*** DATA SHOWN ***

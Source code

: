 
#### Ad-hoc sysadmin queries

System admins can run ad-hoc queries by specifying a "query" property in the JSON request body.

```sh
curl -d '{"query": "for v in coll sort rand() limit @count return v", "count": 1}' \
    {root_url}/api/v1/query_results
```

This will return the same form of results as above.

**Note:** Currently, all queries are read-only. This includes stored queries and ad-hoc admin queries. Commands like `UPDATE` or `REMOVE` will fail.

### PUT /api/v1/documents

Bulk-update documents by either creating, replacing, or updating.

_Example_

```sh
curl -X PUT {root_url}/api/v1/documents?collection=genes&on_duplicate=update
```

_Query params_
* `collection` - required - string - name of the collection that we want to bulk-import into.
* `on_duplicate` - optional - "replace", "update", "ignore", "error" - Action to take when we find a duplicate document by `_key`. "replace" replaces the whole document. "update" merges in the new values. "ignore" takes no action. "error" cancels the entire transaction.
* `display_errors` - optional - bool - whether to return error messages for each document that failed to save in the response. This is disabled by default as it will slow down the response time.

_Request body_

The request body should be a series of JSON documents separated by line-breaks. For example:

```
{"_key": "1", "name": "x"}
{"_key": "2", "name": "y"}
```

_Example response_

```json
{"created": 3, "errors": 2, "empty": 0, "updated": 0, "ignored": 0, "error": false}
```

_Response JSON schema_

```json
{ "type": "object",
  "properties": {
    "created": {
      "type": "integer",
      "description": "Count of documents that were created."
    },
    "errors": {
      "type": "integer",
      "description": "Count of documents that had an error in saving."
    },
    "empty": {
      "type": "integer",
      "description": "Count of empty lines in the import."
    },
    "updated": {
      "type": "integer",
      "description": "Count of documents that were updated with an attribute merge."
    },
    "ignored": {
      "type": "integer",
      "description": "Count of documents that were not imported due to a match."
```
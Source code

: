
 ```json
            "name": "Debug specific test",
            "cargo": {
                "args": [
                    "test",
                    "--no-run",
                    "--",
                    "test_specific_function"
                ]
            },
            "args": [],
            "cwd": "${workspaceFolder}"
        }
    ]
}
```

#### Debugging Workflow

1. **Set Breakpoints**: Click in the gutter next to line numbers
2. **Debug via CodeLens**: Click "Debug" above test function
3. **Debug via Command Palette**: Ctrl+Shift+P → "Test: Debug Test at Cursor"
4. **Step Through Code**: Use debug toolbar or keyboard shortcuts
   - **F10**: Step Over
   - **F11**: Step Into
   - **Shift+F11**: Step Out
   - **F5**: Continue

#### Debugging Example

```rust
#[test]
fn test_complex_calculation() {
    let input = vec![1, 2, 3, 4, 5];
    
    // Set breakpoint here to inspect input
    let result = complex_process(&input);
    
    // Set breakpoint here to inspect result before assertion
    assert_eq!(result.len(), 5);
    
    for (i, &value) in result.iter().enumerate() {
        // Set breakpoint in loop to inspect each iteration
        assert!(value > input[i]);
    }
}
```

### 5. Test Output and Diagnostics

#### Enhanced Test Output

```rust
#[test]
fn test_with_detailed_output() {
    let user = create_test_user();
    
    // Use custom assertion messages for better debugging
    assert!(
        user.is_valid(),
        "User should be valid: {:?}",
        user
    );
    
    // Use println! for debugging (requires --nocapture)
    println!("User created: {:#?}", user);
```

***

**WHAT YOU NEED TO DO:** Gather from the data above every line with the string "println".

**ANSWER FOR THIS EXERCISE:**
    // Use println! for debugging (requires --nocapture)
    println!("User created: {:#?}", user);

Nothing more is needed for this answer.